Jewish learning is part of Shefa's daily program in all grades. Judaic Studies is conducted primarily in English. The school does not treat dual-language Hebrew proficiency as a necessity, since language is an area of difficulty for many students and learning two languages simultaneously can interfere with the acquisition of either one. Because of this, the school typically begins teaching Hebrew language at 4th or 5th grade, though Hebrew words and songs are integrated into prayer and Judaic Studies from the beginning.

The school includes an arts course as part of its core curriculum in addition to electives and arts integrated into academic subjects to enrich the teaching of history, Judaic Studies, and the culture of Israel and the Jewish people. Working artists, such as Israeli artist Hanoch Piven, have collaborated with the school by visiting to work with students.

In addition to physical education, visual and performance arts, the school also focuses on social–emotional learning and community service projects. Field trips and visits are made to local New York City sites, such as galleries and museums.

Some students meet with therapists during elective periods. The school's faculty includes speech-language pathologists, an occupational therapist and psychologist and social workers. These professionals consult and collaborate with teachers, and also meet with small groups of students during elective periods.
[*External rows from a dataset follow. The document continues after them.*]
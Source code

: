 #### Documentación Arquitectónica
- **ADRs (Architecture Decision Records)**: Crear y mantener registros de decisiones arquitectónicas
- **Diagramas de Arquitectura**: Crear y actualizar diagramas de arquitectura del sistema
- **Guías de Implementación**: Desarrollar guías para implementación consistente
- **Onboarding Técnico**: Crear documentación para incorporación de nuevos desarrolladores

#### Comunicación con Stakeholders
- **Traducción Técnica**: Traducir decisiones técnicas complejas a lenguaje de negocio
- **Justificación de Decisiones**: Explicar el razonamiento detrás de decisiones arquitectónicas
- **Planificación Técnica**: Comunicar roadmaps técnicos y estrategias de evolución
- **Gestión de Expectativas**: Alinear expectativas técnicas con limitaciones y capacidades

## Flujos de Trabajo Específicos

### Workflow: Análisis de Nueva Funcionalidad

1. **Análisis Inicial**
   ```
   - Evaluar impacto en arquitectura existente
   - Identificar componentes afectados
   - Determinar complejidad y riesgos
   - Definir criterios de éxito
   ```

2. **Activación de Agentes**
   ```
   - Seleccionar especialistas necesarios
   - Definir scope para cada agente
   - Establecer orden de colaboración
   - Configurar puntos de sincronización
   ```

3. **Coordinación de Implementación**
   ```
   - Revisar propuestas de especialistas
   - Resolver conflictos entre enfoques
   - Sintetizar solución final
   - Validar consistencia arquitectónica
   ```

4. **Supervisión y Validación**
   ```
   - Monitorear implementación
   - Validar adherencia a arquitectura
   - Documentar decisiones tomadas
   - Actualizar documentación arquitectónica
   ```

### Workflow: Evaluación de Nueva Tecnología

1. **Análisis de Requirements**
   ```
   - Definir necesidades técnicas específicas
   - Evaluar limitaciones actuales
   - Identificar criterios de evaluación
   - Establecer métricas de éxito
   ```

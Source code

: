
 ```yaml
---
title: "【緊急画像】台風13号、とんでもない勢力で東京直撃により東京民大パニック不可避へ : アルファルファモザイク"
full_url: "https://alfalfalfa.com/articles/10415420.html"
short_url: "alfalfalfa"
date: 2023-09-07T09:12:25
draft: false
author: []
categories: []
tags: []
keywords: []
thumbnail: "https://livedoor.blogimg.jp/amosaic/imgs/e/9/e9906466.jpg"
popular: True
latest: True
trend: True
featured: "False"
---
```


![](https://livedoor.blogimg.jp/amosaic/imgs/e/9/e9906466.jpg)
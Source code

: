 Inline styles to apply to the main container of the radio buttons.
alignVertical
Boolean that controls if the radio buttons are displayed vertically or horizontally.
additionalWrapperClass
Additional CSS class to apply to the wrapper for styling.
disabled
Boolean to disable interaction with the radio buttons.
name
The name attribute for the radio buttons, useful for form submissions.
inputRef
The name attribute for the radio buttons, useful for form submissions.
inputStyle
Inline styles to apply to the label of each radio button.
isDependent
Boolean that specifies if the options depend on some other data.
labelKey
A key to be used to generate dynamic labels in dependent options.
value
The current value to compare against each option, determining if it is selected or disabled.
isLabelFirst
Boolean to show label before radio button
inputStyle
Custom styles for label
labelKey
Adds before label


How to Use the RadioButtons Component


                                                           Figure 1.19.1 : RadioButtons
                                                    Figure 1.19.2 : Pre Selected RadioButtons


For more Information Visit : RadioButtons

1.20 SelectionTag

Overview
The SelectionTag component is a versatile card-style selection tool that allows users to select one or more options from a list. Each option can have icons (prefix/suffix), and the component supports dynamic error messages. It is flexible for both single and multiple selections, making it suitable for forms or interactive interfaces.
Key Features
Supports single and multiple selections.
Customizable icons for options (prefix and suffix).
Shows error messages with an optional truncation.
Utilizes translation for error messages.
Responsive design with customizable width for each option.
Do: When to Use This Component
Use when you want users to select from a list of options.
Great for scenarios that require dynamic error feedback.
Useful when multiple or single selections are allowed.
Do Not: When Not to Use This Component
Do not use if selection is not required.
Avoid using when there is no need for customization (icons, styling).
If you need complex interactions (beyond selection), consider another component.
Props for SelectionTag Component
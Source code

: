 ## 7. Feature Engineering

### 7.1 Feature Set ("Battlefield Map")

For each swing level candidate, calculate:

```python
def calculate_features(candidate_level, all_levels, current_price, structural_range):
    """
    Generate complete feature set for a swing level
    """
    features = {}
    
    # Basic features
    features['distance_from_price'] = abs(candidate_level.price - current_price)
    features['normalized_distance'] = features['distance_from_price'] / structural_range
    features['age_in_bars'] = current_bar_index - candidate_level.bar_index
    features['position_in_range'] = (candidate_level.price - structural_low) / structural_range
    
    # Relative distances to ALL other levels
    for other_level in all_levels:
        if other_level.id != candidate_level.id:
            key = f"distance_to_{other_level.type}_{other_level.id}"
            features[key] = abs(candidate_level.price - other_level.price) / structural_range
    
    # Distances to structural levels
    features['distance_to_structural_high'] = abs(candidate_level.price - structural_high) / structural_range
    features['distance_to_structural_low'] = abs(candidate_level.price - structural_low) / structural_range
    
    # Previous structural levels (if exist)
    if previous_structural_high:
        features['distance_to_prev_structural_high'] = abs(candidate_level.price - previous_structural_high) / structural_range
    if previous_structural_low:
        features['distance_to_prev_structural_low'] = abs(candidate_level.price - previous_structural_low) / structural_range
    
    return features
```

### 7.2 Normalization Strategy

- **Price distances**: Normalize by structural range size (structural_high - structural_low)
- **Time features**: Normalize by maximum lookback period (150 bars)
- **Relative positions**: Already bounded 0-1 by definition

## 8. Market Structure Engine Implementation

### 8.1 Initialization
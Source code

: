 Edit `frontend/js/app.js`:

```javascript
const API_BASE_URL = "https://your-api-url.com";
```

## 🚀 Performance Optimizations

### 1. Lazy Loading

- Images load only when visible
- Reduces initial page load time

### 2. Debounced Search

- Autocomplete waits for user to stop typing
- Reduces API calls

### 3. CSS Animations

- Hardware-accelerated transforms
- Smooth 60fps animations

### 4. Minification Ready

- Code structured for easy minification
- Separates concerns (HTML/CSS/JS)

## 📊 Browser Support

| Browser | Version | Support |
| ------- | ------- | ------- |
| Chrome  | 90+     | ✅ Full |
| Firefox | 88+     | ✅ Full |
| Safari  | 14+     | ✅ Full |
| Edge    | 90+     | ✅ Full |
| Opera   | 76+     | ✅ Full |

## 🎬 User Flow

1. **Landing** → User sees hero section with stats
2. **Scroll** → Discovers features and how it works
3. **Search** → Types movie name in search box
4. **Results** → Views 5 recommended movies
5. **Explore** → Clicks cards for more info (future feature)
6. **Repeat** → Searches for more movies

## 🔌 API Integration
As they approach graduation, 8th grade students are coached and guided as they apply for mainstream Jewish and secular high schools, including how to write personal essays, and succeed in interviews and placement tests.

== The Shefa Center ==
The Shefa Center hosts trainings and meetings for educators from other day schools to learn best practices for educating children with learning challenges. The center also provides a consultation, coaching, teacher residency to Jewish educators learning how to teach students in a specialized educational setting.

== Campus ==
The Shefa School is currently located at 40 East 29th Street in Manhattan. In addition to classrooms and break-out spaces for small group learning, the campus also includes facilities for STEM programs. It was designed by HLW International. In order to support the build-out of the new space and the school's expansion in 2016, the board of trustees raised $6 million in a capital campaign.

=== New campus ===
In August 2021, the school announced that it was moving to a larger campus, which would expand the school's size to 75,000 sq. ft. The Shefa School purchased a 99-year ground lease for a 12-story building at 17 West 60th Street for $49.5 million. To help fund the lease and renovation of the new campus, the school launched the Sowing the Seeds of Abundance fundraising campaign, with the initial goal of raising $20 million.

Planned renovations for the new building include construction of new classrooms, facilities such as a gym and cafeteria, gathering spaces for programming and celebrations, and an outdoor playspace on the roof. The move and renovations are set to be completed in the spring of 2024.